___ Data to examine

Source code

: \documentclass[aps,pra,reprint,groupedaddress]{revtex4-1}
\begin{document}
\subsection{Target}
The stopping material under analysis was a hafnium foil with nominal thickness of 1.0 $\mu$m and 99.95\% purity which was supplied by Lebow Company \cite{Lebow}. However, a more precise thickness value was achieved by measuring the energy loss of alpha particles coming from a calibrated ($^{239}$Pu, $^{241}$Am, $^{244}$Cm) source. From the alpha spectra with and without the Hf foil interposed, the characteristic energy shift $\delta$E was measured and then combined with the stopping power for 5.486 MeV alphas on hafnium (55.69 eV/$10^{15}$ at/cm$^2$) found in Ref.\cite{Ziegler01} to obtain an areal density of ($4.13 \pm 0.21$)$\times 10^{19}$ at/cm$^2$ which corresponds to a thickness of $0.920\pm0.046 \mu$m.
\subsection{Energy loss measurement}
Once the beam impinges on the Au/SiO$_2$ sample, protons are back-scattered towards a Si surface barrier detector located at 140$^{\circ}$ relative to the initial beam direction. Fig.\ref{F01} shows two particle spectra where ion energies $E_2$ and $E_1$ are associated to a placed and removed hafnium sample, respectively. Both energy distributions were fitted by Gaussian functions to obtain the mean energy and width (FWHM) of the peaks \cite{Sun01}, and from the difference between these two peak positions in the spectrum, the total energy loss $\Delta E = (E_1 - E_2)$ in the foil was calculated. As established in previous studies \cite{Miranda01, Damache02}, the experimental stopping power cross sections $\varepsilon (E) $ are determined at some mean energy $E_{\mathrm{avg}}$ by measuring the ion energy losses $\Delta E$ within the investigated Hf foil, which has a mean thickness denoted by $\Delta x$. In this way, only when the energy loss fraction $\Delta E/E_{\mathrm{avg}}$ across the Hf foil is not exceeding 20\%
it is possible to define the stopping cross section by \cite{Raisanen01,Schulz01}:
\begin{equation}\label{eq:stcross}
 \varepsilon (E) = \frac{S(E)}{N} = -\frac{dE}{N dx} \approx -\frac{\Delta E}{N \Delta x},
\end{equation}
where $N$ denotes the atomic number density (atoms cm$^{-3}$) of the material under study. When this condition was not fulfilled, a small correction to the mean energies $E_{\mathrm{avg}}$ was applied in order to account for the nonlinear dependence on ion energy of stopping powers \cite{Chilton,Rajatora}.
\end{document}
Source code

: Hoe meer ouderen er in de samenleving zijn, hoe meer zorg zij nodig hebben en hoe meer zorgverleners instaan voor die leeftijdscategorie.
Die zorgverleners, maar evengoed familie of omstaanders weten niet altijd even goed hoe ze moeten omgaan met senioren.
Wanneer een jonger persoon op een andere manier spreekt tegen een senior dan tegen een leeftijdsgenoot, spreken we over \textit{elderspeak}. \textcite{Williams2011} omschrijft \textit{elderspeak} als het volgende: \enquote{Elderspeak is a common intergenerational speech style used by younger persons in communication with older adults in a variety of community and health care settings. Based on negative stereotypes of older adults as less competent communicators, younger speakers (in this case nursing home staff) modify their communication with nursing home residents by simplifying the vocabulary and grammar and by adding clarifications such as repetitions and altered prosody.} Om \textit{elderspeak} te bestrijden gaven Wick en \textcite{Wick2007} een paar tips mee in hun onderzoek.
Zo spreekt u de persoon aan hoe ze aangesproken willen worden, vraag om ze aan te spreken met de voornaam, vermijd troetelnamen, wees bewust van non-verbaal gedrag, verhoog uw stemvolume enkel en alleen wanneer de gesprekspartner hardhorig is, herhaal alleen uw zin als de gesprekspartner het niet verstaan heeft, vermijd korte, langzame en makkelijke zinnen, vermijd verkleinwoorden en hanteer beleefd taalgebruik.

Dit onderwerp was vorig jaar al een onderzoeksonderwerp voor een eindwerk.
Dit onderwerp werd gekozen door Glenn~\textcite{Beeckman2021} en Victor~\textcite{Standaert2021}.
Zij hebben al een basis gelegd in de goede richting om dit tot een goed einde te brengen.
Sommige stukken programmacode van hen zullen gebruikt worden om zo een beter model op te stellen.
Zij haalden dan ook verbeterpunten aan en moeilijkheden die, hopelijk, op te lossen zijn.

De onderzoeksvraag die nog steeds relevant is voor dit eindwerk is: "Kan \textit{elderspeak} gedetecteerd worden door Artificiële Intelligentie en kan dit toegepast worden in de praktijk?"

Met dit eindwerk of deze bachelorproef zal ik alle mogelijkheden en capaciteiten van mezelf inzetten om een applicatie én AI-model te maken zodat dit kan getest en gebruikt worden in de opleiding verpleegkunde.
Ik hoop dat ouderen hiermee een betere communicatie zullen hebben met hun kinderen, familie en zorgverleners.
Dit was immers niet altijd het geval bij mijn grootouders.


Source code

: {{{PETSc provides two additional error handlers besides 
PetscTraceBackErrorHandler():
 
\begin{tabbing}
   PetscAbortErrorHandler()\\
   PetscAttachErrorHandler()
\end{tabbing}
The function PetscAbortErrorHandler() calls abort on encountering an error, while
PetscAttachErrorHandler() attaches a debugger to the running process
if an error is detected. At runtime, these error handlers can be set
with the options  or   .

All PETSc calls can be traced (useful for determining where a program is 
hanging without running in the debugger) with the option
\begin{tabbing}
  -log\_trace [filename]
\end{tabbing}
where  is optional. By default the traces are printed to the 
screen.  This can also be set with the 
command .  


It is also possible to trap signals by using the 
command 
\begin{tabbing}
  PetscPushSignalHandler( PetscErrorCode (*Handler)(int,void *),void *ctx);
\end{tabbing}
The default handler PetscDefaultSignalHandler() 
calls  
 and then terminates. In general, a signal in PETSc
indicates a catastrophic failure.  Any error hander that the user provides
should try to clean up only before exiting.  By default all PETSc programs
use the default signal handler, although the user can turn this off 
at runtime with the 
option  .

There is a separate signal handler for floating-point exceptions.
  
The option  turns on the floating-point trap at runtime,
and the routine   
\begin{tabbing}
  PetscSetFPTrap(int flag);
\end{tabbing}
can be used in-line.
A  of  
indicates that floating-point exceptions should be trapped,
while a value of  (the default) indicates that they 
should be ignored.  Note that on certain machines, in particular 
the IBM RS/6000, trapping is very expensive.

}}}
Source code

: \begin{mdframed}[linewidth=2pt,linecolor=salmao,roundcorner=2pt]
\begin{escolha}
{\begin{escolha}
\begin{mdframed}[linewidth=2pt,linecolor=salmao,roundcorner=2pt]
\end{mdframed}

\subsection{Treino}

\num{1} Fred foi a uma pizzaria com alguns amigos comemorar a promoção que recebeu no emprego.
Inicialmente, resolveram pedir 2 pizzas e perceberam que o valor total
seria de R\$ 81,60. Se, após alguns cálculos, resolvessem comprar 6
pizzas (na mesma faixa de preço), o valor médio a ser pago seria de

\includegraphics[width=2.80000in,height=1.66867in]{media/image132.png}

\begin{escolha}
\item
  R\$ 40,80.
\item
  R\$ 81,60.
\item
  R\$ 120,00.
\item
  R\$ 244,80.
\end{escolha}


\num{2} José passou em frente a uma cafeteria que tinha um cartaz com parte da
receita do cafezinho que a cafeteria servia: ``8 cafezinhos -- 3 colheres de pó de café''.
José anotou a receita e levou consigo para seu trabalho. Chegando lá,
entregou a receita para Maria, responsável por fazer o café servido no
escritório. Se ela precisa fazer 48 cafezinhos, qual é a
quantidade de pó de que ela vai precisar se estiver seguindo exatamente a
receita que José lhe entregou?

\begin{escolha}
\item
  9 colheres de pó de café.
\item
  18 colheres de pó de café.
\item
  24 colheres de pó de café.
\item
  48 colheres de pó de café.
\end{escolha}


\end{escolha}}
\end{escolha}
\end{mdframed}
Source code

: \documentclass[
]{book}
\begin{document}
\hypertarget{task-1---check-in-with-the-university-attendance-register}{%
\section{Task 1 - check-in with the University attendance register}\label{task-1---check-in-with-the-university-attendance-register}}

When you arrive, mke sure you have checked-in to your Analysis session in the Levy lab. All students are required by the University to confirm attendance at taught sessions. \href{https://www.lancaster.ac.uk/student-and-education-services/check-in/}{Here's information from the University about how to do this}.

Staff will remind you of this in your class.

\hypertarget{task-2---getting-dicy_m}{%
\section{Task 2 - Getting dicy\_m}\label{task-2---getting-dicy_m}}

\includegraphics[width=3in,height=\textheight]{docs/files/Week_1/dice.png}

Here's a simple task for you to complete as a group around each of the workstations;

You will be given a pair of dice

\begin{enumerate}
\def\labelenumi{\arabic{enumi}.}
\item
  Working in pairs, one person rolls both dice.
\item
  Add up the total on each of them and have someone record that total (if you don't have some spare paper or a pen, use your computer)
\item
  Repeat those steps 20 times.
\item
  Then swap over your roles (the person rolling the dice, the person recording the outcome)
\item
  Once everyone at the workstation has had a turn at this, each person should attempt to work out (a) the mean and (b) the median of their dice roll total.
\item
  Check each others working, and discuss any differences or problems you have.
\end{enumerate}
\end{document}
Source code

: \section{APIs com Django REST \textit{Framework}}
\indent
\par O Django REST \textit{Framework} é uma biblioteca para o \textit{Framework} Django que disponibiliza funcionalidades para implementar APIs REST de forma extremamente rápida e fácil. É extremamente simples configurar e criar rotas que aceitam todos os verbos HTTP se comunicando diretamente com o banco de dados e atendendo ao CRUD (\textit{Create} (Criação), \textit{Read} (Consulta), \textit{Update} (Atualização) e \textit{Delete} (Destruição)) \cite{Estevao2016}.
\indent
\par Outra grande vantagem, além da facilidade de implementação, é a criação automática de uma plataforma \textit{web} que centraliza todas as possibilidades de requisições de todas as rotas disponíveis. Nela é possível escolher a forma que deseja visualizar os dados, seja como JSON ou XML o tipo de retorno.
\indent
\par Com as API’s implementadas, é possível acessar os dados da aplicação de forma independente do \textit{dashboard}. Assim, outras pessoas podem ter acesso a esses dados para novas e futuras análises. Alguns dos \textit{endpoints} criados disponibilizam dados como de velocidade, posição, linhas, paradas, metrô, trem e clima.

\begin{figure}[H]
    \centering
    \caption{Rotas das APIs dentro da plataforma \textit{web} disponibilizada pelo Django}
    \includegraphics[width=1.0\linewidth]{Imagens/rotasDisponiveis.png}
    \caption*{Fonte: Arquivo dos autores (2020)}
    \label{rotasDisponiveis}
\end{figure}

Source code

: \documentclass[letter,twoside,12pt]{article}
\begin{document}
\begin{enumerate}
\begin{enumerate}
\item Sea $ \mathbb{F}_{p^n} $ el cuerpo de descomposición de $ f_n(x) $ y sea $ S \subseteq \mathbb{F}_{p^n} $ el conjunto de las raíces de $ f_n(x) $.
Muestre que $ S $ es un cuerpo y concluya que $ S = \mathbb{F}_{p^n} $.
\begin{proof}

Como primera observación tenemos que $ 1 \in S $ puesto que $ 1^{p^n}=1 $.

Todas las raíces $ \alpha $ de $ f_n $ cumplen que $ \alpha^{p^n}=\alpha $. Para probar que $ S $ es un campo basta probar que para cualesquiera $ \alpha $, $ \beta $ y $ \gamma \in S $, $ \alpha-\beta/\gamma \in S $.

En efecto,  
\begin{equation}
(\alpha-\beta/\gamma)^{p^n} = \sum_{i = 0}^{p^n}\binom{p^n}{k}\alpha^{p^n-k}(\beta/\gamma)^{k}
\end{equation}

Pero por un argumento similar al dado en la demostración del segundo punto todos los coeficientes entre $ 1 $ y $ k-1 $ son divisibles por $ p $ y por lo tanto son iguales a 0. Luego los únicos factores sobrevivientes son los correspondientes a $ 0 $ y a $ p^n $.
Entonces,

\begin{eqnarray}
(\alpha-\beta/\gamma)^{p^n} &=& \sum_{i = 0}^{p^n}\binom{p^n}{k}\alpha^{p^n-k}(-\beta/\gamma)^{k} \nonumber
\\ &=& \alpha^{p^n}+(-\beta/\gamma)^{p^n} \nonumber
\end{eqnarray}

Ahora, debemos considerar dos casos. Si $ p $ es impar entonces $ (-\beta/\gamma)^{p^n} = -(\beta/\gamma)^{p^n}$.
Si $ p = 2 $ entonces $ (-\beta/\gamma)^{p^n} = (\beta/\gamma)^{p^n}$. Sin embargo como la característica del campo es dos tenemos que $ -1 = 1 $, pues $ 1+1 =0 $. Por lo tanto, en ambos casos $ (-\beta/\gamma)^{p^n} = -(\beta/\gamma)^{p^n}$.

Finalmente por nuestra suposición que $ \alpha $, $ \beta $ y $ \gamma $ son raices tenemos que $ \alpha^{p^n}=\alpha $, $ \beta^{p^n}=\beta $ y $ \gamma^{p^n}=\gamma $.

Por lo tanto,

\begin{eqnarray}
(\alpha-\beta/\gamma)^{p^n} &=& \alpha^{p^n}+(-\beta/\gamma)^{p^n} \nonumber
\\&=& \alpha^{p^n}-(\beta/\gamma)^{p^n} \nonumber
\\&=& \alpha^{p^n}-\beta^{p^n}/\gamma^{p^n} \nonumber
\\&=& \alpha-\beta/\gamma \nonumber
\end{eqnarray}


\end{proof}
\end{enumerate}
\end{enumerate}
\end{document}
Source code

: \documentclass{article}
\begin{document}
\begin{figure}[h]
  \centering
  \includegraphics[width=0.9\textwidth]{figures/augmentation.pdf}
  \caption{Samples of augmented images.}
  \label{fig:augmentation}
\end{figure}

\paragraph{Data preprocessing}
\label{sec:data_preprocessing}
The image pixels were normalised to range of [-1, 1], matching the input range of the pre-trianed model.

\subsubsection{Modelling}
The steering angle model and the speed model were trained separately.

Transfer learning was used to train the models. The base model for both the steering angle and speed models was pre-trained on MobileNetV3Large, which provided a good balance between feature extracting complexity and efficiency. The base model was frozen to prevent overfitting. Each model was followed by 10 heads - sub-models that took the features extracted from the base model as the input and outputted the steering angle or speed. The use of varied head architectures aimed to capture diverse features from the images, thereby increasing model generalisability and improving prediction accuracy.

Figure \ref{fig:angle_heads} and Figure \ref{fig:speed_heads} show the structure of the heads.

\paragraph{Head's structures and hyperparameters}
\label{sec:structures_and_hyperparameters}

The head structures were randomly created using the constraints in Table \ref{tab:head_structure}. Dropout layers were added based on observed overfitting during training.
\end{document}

______

**Exercise:** Could you return all lines from the records that include the word "binom"?

**Answer space:**
(\alpha-\beta/\gamma)^{p^n} = \sum_{i = 0}^{p^n}\binom{p^n}{k}\alpha^{p^n-k}(\beta/\gamma)^{k}
(\alpha-\beta/\gamma)^{p^n} &=& \sum_{i = 0}^{p^n}\binom{p^n}{k}\alpha^{p^n-k}(-\beta/\gamma)^{k} \nonumber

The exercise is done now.